According to Fuller, the episode serves as a two-parter with the previous episode, "Kaiseki", deeming it a "pseudo pilot".

===Casting===
In October 2013, it was announced that Martin Donovan would guest star in the series, playing Jack Crawford's therapist.

==Reception==
===Viewers===
The episode was watched by 2.50 million viewers, earning a 0.8/3 in the 18-49 rating demographics on the Nielson ratings scale. This means that 0.8 percent of all households with televisions watched the episode, while 3 percent of all households watching television at that time watched it. This was a 24% decrease from the previous episode, which was watched by 3.27 million viewers with a 1.1/4 in the 18-49 demographics. With these ratings, Hannibal ranked third on its timeslot and tenth for the night in the 18-49 demographics, behind The Neighbors, Last Man Standing, Undercover Boss, Hawaii Five-0, Blue Bloods, Grimm, Dateline NBC, 20/20, and Shark Tank.

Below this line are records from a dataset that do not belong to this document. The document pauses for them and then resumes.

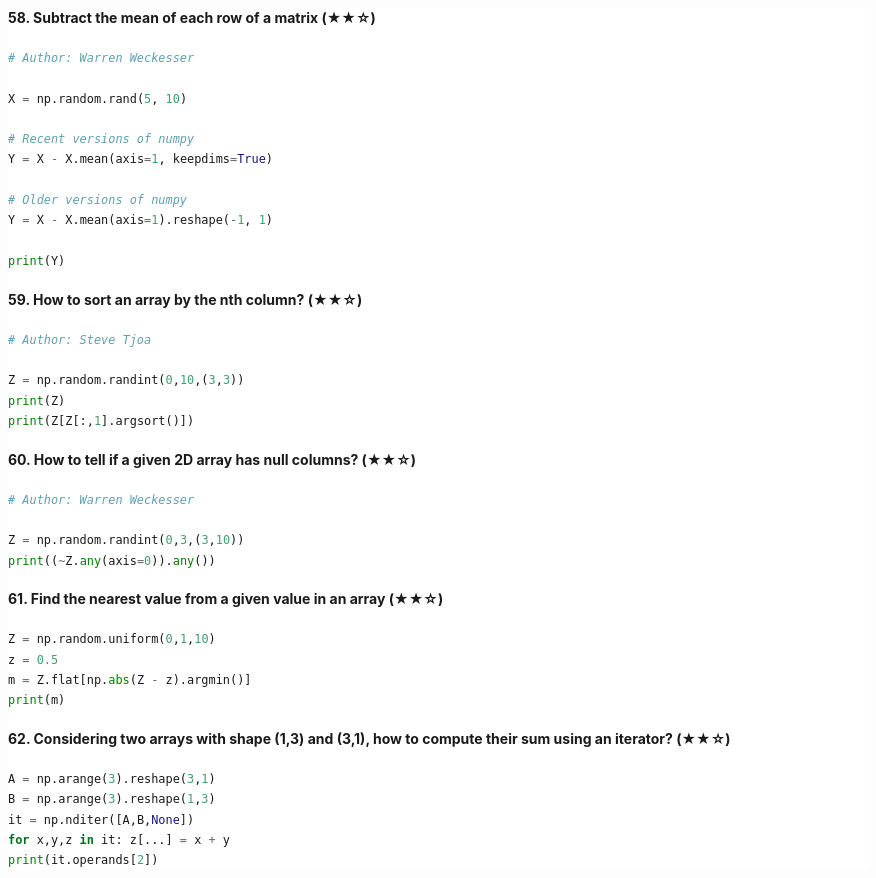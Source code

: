 #### 58. Subtract the mean of each row of a matrix (★★☆)


```python
# Author: Warren Weckesser

X = np.random.rand(5, 10)

# Recent versions of numpy
Y = X - X.mean(axis=1, keepdims=True)

# Older versions of numpy
Y = X - X.mean(axis=1).reshape(-1, 1)

print(Y)
```

#### 59. How to sort an array by the nth column? (★★☆)


```python
# Author: Steve Tjoa

Z = np.random.randint(0,10,(3,3))
print(Z)
print(Z[Z[:,1].argsort()])
```

#### 60. How to tell if a given 2D array has null columns? (★★☆)


```python
# Author: Warren Weckesser

Z = np.random.randint(0,3,(3,10))
print((~Z.any(axis=0)).any())
```

#### 61. Find the nearest value from a given value in an array (★★☆)


```python
Z = np.random.uniform(0,1,10)
z = 0.5
m = Z.flat[np.abs(Z - z).argmin()]
print(m)
```

#### 62. Considering two arrays with shape (1,3) and (3,1), how to compute their sum using an iterator? (★★☆)


```python
A = np.arange(3).reshape(3,1)
B = np.arange(3).reshape(1,3)
it = np.nditer([A,B,None])
for x,y,z in it: z[...] = x + y
print(it.operands[2])
```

With DVR factored, the episode was watched with a 1.4 on the 18-49 demo.

===Critical reviews===
"Sakizuke" received critical acclaim. Eric Goldman of IGN gave the episode an "amazing" 9 out of 10 and wrote in his verdict, "Hannibal delivered another standout episode that included amazing gore, Lecter making one hell of a field trip and Will beginning to try to play Hannibal's game from behind bars." Molly Eichel of The A.V. Club gave the episode an "A−" and wrote:
What's interesting about the episodic element of 'Sakizuki,' though is that the killer is almost a non-entity. That's not bad, it's just different from how the series dealt with the murderers of the first season (with a few notable exceptions, like Lawrence Wells, the totem pole killer). Partially, it's out of necessity. There's just so much else going on that the muralist doesn't get a backstory or a reason for being that serves anything else to but to move the seasonal arc along. At the same time, it shows how rich Hannibal in that it does not need to rely on the traditional episodic killings that fueled its first season.

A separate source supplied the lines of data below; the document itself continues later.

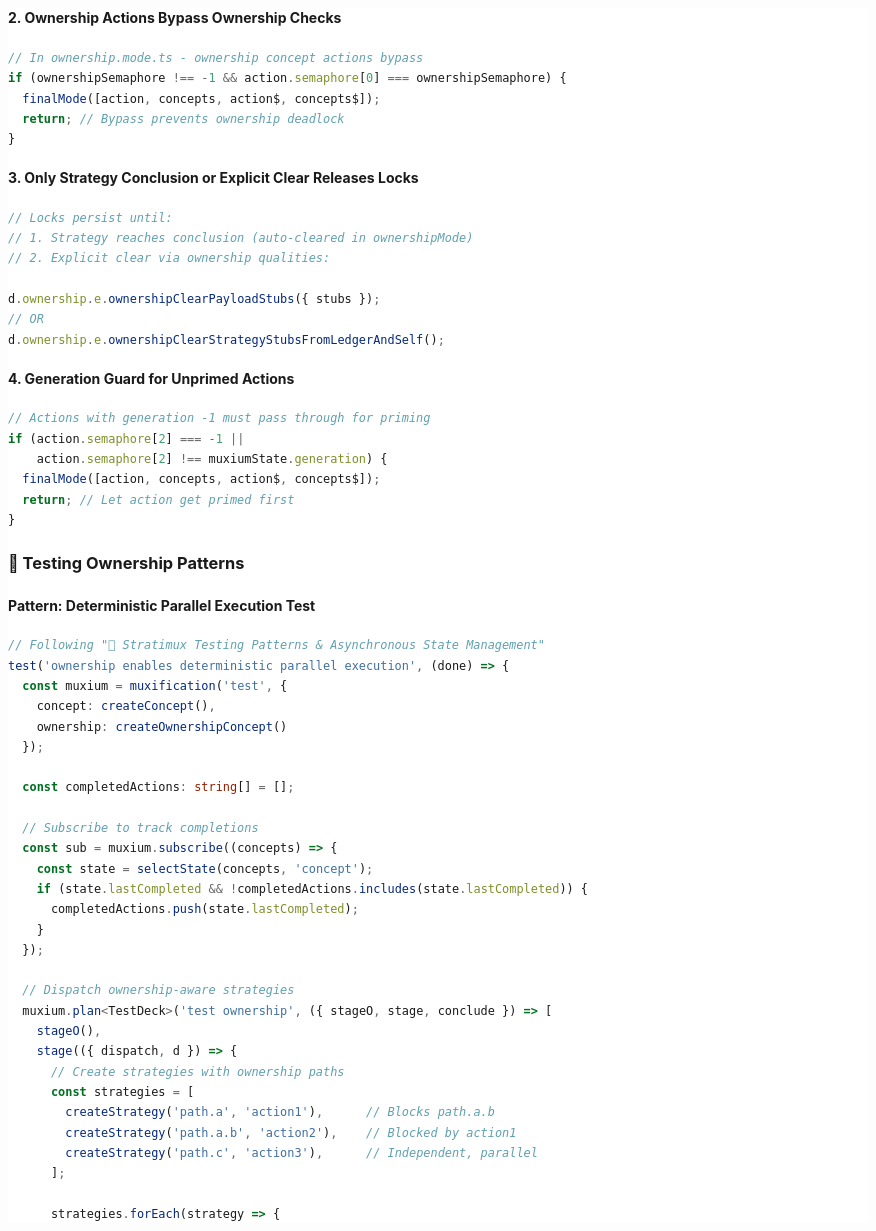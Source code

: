 #### 2. Ownership Actions Bypass Ownership Checks
```typescript
// In ownership.mode.ts - ownership concept actions bypass
if (ownershipSemaphore !== -1 && action.semaphore[0] === ownershipSemaphore) {
  finalMode([action, concepts, action$, concepts$]);
  return; // Bypass prevents ownership deadlock
}
```

#### 3. Only Strategy Conclusion or Explicit Clear Releases Locks
```typescript
// Locks persist until:
// 1. Strategy reaches conclusion (auto-cleared in ownershipMode)
// 2. Explicit clear via ownership qualities:

d.ownership.e.ownershipClearPayloadStubs({ stubs });
// OR
d.ownership.e.ownershipClearStrategyStubsFromLedgerAndSelf();
```

#### 4. Generation Guard for Unprimed Actions
```typescript
// Actions with generation -1 must pass through for priming
if (action.semaphore[2] === -1 || 
    action.semaphore[2] !== muxiumState.generation) {
  finalMode([action, concepts, action$, concepts$]);
  return; // Let action get primed first
}
```

### 🧪 Testing Ownership Patterns

#### Pattern: Deterministic Parallel Execution Test
```typescript
// Following "🧪 Stratimux Testing Patterns & Asynchronous State Management"
test('ownership enables deterministic parallel execution', (done) => {
  const muxium = muxification('test', {
    concept: createConcept(),
    ownership: createOwnershipConcept()
  });
  
  const completedActions: string[] = [];
  
  // Subscribe to track completions
  const sub = muxium.subscribe((concepts) => {
    const state = selectState(concepts, 'concept');
    if (state.lastCompleted && !completedActions.includes(state.lastCompleted)) {
      completedActions.push(state.lastCompleted);
    }
  });
  
  // Dispatch ownership-aware strategies
  muxium.plan<TestDeck>('test ownership', ({ stageO, stage, conclude }) => [
    stageO(),
    stage(({ dispatch, d }) => {
      // Create strategies with ownership paths
      const strategies = [
        createStrategy('path.a', 'action1'),      // Blocks path.a.b
        createStrategy('path.a.b', 'action2'),    // Blocked by action1
        createStrategy('path.c', 'action3'),      // Independent, parallel
      ];
      
      strategies.forEach(strategy => {
```

  [conceptName: string]: {
  [conceptName: string]: {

Alan Sepinwall of HitFix wrote, "Hannibal is 2-for-2 in season 2 so far, with an episode featuring horror, suspense, theology, more homages to classic Hannibal Lecter scenes and Will Graham quoting Sesame Street lyrics. Can't beat that with a stick." Mark Rozeman of Paste gave the episode a 9.5 out of 10 and wrote, "Hannibals second episode makes for an effective one-two punch of a season opener. Now that Fuller and crew have moved past the initial trepidations of how Hannibal Lecter could work on television, they are free to experiment and bring Thomas Harris’ world and characters to life in new and exciting ways."

Marc Buxton of Den of Geek gave the episode a 4.5 star rating out of 5 and wrote, "Last week, Hannibal opened with one of the most visceral fight sequences in recent television history. This week, the show that is not afraid to take things to the edge and then take a flying leap over it presents a note perfect Grand Guignol horror sequence that is really not for the faint of heart." Kevin Fitzpatrick of ScreenCrush wrote, "It’s the subtle moments that fill in any cracks with Hannibals facade, though occasionally episodes like 'Sakizuke' bristle against the holding pattern they seem to be caught in."